-- Activity --
All lines in the entries below that hold "value" make up the answer.

-- Records to use --
[Start of Attachment]

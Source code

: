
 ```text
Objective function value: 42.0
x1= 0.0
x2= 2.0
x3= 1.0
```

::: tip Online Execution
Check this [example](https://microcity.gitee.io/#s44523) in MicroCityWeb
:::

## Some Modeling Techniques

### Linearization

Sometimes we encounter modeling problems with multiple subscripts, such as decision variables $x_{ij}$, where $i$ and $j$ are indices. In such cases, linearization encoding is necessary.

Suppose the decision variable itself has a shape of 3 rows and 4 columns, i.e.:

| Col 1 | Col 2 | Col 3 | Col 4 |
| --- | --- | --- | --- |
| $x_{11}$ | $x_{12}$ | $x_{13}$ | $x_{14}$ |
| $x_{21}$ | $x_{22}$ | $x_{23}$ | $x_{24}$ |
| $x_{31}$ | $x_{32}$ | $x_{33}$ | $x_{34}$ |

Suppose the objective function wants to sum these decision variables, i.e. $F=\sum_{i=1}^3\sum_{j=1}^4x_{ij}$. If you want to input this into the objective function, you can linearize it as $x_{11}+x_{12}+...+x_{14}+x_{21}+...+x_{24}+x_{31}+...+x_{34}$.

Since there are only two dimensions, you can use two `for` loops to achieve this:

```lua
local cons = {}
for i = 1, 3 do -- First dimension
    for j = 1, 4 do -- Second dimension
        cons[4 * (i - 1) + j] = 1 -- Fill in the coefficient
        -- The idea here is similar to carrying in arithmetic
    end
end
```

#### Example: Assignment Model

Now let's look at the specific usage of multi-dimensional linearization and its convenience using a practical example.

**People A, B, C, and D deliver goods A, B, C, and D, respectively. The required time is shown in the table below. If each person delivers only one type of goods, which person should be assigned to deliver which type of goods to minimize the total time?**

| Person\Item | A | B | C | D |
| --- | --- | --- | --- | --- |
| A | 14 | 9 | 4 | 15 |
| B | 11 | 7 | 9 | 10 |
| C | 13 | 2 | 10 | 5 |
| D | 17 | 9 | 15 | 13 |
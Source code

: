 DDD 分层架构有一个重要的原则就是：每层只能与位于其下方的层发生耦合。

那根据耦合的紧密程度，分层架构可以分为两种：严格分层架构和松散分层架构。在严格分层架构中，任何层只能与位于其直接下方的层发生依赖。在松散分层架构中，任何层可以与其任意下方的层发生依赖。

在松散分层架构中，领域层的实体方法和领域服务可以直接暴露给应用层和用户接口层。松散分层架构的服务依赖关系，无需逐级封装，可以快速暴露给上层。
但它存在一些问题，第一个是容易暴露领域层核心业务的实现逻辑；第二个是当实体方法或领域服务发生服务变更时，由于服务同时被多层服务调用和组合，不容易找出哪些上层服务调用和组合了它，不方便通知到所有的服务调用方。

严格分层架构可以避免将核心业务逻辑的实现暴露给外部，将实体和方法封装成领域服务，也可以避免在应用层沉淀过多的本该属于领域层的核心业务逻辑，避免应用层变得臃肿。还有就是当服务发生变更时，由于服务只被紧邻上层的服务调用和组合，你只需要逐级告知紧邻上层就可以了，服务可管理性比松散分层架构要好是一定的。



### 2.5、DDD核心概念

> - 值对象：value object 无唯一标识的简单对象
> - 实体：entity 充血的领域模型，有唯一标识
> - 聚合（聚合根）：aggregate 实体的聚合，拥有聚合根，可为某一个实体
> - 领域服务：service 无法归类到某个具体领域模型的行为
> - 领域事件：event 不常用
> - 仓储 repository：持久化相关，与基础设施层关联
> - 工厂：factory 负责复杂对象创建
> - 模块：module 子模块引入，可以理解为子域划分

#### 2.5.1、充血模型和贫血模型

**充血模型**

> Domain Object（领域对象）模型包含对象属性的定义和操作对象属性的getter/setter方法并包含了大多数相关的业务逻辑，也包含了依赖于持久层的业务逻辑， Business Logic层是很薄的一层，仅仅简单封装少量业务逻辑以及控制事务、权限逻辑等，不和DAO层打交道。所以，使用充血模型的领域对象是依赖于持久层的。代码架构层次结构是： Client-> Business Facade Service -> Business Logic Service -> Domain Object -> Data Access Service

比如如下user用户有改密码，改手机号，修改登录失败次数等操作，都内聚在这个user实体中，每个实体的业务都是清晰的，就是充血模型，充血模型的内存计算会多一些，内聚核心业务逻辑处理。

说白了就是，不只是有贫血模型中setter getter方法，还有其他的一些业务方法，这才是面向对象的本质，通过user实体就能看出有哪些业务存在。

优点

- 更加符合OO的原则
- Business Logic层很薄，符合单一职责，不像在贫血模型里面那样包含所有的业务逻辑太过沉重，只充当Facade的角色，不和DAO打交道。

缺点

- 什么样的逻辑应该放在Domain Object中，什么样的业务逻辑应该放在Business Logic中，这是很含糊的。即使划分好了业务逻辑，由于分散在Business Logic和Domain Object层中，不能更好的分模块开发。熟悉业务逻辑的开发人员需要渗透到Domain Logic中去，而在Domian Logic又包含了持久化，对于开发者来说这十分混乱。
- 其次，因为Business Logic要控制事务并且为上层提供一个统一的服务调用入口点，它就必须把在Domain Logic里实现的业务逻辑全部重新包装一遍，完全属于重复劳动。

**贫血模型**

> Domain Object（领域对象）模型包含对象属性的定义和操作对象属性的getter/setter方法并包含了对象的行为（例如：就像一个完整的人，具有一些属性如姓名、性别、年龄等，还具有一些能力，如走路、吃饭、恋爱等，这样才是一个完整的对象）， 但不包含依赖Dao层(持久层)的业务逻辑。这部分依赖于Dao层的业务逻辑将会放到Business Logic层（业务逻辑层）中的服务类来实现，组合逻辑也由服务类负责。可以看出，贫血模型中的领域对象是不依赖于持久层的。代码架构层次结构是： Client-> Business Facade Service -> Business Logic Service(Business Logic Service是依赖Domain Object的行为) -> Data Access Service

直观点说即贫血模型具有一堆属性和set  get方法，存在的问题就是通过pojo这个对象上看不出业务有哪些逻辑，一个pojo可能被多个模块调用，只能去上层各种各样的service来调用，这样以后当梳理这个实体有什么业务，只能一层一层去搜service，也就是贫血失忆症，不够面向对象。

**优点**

[End of Attachment]

-- Exercise output --
Objective function value: 42.0
> - 值对象：value object 无唯一标识的简单对象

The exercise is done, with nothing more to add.